Revenue Management Glossary

Advanced Forecast (Linear Method)

Definition

The Advanced Forecast, or Linear Method, is a forecasting technique that combines current on-the-books (OTB) reservations with expected future bookings to predict demand. The expected bookings are calculated by multiplying the average daily pick-up rate by the number of remaining days. This method is used by revenue managers to make accurate predictions of occupancy and optimize room rates.

How to use it

Revenue managers use the Advanced Forecast to predict future demand more accurately by factoring in current bookings and expected pick-up. This forecast helps in setting dynamic pricing, planning for high-demand periods, and managing room availability.

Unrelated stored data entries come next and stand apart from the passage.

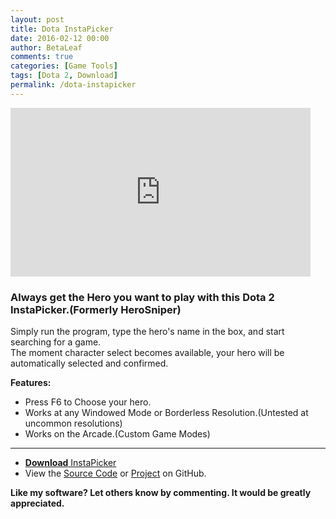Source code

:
 ```yaml
---
layout: post
title: Dota InstaPicker 
date: 2016-02-12 00:00
author: BetaLeaf
comments: true
categories: [Game Tools]
tags: [Dota 2, Download]
permalink: /dota-instapicker
---
```

<iframe width="480" height="270" src="https://www.youtube.com/embed/VicXUZqsE4o?autoplay=1" frameborder="0" allowfullscreen></iframe>

### Always get the Hero you want to play with this Dota 2 InstaPicker.(Formerly HeroSniper)  

Simply run the program, type the hero's name in the box, and start searching for a game.  
The moment character select becomes available, your hero will be automatically selected and confirmed.  

**Features:**  

  - Press F6 to Choose your hero.  
  - Works at any Windowed Mode or Borderless Resolution.(Untested at uncommon resolutions)  
  - Works on the Arcade.(Custom Game Modes)  

 ---

  - [**Download** InstaPicker](https://github.com/BetaLeaf/Dota-2-Game-Tools/blob/master/InstaPicker.exe?raw=true)  
  - View the [Source Code](https://github.com/BetaLeaf/Dota-2-Game-Tools/blob/master/InstaPicker.au3) or [Project](https://github.com/BetaLeaf/Dota-2-Game-Tools) on GitHub.

**Like my software? Let others know by commenting. It would be greatly appreciated.**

By using the Linear Method, hoteliers can adjust rates based on the forecasted occupancy and avoid overpricing or underpricing rooms.

Formula

Advanced Forecast (Linear Method) = On-the-Books (OTB) + Expected Pick-Up (PU) Where: Expected Pick-Up (PU) = Average Daily Pick-Up × Remaining Days

Related Terms

Forecasting Models, Pick-Up Rate, On-the-Books (OTB), Revenue per Available Room (RevPAR), Dynamic Pricing
“The Advanced Forecast (Linear Method) gives revenue managers a precise tool to predict future bookings, optimize pricing, and ensure maximum occupancy and revenue by accurately forecasting demand.”